第9圖顯示依據本發明實施例之以機械學習為基礎之最佳化預測結果的取得方法。依據本發明實施例之以機械學習為基礎之最佳化預測結果的取得方法適用於如第8圖所示之電子裝置。 FIG. 9 shows a method for obtaining an optimized prediction result based on mechanical learning according to an embodiment of the present invention. The method for obtaining an optimized prediction result based on mechanical learning according to an embodiment of the present invention is applicable to an electronic device as shown in FIG. 8.

首先，如步驟S9002，接收待預測之資料、與一預測模型。提醒的是，在一些實施例中，預測模型可以係依據第2圖或第3圖之實施例所產生。值得注意的是，在一些實施例中，可以更接收一進階系統配置，用以進行系統之設定。如步驟S9004，將待預測資料轉換為本系統之一中繼格式。提醒的是，接收的待預測資料可以具有不同的資料格式。在步驟S9004中，不同格式的待預測資料將被分別轉換為中繼格式，以進行後續處理。之後，如步驟S9006，進行一演算法IP，用以自動化程序進行「迭代式預測」，並如步驟S9008，輸出預測結果與準確度評測數據。演算法IP將於後進行說明。 First, in step S9002, data to be predicted and a prediction model are received. It is reminded that, in some embodiments, the prediction model may be generated according to the embodiment of FIG. 2 or FIG. 3. It is worth noting that, in some embodiments, an advanced system configuration may be further received for setting the system. In step S9004, the data to be predicted is converted into a relay format of the system. It is reminded that the data to be predicted may have different data formats. In step S9004, the data to be predicted in different formats are respectively converted into a relay format for subsequent processing. After that, in step S9006, an algorithm IP is performed, which is used to perform "iterative prediction" in an automated program, and in step S9008, prediction results and accuracy evaluation data are output. The algorithm IP will be explained later.

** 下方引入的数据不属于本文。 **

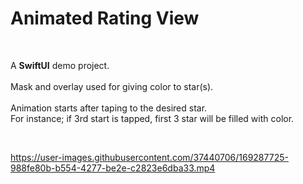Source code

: # Animated Rating View

<br>

<t>A <b>SwiftUI</b> demo project.</t> <br/><br/>
Mask and overlay used for giving color to star(s). <br/><br/>
Animation starts after taping to the desired star. <br/>
For instance; if 3rd start is tapped, first 3 star will be filled with color. 

<br>


https://user-images.githubusercontent.com/37440706/169287725-988fe80b-b554-4277-be2e-c2823e6dba33.mp4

第10圖顯示依據本發明另一實施例之以機械學習為基礎之最佳化預測結果的取得方法。依據本發明實施例之以機械學習為基礎之最佳化預測結果的取得方法適用於如第8圖所示之電子裝置。 FIG. 10 shows a method for obtaining an optimized prediction result based on mechanical learning according to another embodiment of the present invention. The method for obtaining an optimized prediction result based on mechanical learning according to an embodiment of the present invention is applicable to an electronic device as shown in FIG. 8.

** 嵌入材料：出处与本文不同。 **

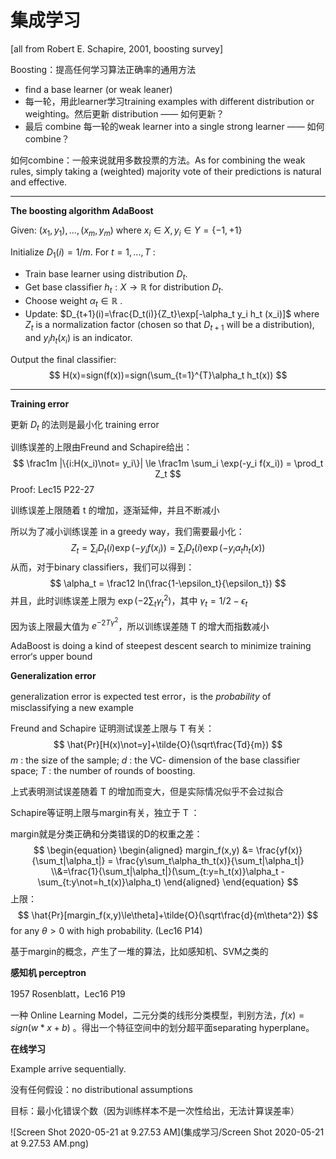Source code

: # 集成学习

[all from Robert E. Schapire, 2001, boosting survey]

Boosting：提高任何学习算法正确率的通用方法

* find a base learner (or weak leaner)
* 每一轮，用此learner学习training examples with different distribution or weighting。然后更新 distribution —— 如何更新？
* 最后 combine 每一轮的weak learner into a single strong learner —— 如何combine？

如何combine：一般来说就用多数投票的方法。As for combining the weak rules, simply taking a (weighted) majority vote of their predictions is natural and effective.

---

**The boosting algorithm AdaBoost** 

Given: $(x_1,y_1),...,(x_m,y_m)$ where $x_i \in X, y_i \in Y = \{-1,+1\}$ 

Initialize $D_1(i)=1/m$.
For $t=1,...,T$ : 

* Train base learner using distribution $D_t$.
* Get base classifier $h_t:X\to \mathbb{R}$ for distribution $D_t$.
* Choose weight $\alpha_t \in \mathbb{R}$ .
* Update: $D_{t+1}(i)=\frac{D_t(i)}{Z_t}\exp[-\alpha_t y_i h_t (x_i)]$ where $Z_t$ is a normalization factor (chosen so that $D_{t+1}$ will be a distribution), and $y_i h_t (x_i)$ is an indicator.

Output the final classifier:
$$
H(x)=sign(f(x))=sign(\sum_{t=1}^{T}\alpha_t h_t(x))
$$

---

**Training error**

更新 $D_t$ 的法则是最小化 training error

训练误差的上限由Freund and Schapire给出：
$$
\frac1m |\{i:H(x_i)\not= y_i\}| \le \frac1m \sum_i \exp(-y_i f(x_i)) = \prod_t Z_t
$$
Proof: Lec15 P22-27

训练误差上限随着 t 的增加，逐渐延伸，并且不断减小

所以为了减小训练误差 in a greedy way，我们需要最小化：
$$
Z_t =\sum_i D_t(i) \exp(-y_i f(x_i))=\sum_i D_t(i) \exp(-y_i \alpha_t h_t(x))
$$
从而，对于binary classifiers，我们可以得到：
$$
\alpha_t = \frac12 ln(\frac{1-\epsilon_t}{\epsilon_t})
$$
并且，此时训练误差上限为 $\exp(-2\sum_t \gamma_t^2)$，其中 $\gamma_t = 1/2-\epsilon_t$ 

因为该上限最大值为 $e^{-2T\gamma^2}$，所以训练误差随 T 的增大而指数减小

AdaBoost is doing a kind of steepest descent search to minimize training error‘s upper bound

**Generalization error**

generalization error is expected test error，is the *probability* of misclassifying a new example

Freund and Schapire 证明测试误差上限与 T 有关：
$$
\hat{Pr}[H(x)\not=y]+\tilde{O}(\sqrt\frac{Td}{m})
$$
$m$ : the size of the sample; $d$ : the VC- dimension of the base classifier space; $T$ : the number of rounds of boosting.

上式表明测试误差随着 T 的增加而变大，但是实际情况似乎不会过拟合

Schapire等证明上限与margin有关，独立于 T ：

margin就是分类正确和分类错误的D的权重之差：
$$
\begin{equation}
\begin{aligned}
margin_f(x,y) &= \frac{yf(x)}{\sum_t|\alpha_t|} = \frac{y\sum_t\alpha_th_t(x)}{\sum_t|\alpha_t|}
\\&=\frac{1}{\sum_t|\alpha_t|}(\sum_{t:y=h_t(x)}\alpha_t - \sum_{t:y\not=h_t(x)}\alpha_t)
\end{aligned}
\end{equation}
$$
上限：
$$
\hat{Pr}[margin_f(x,y)\le\theta]+\tilde{O}(\sqrt\frac{d}{m\theta^2})
$$
for any $\theta>0$ with high probability. (Lec16 P14)

基于margin的概念，产生了一堆的算法，比如感知机、SVM之类的

**感知机 perceptron**

1957 Rosenblatt，Lec16 P19

一种 Online Learning Model，二元分类的线形分类模型，判别方法，$f(x)=sign(w*x+b)$ 。得出一个特征空间中的划分超平面separating hyperplane。

**在线学习**

Example arrive sequentially.

没有任何假设：no distributional assumptions

目标：最小化错误个数（因为训练样本不是一次性给出，无法计算误差率）

![Screen Shot 2020-05-21 at 9.27.53 AM](集成学习/Screen Shot 2020-05-21 at 9.27.53 AM.png)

首先，如步驟S10002，接收使用者輸入之待預測資料、與一預測模型。提醒的是，在一些實施例中，預測模型可以係依據第2圖或第3圖之實施例所產生。值得注意的是，在一些實施例中，可以更接收一進階系統配置，用以進行系統之設定。接著，如步驟S10004a、S10004b、...、S10004n，藉由相應不同格式之轉換程序將不同格式之待預測資料統一轉換為本系統之一中繼格式，且如步驟S10006，產出具有中繼格式之待預測資料，稱作「格式化待預測資料」。接著，如步驟S10008，確認預測模型之內容，並進行演算法配適作業。之後，如步驟S10010，進行一演算法IP，用以自動化程序進行「迭代式預測」，並如步驟S10012，輸出預測結果與準確度評測數據。演算法IP將於後進行說明。 First, in step S10002, the data to be predicted input by the user and a prediction model are received. It is reminded that, in some embodiments, the prediction model may be generated according to the embodiment of FIG. 2 or FIG. 3. It is worth noting that, in some embodiments, an advanced system configuration may be further received for setting the system. Then, according to steps S10004a, S10004b, ..., S10004n, the data to be predicted in different formats are uniformly converted into one of the relay formats of the system by the corresponding different format conversion procedures, and in step S10006, the output has The format of the data to be predicted is called "formatted data to be predicted". Next, in step S10008, the content of the prediction model is confirmed, and an algorithm adaptation operation is performed. After that, in step S10010, an algorithm IP is performed, which is used to perform "iterative prediction" in an automated program, and in step S10012, prediction results and accuracy evaluation data are output. The algorithm IP will be explained later.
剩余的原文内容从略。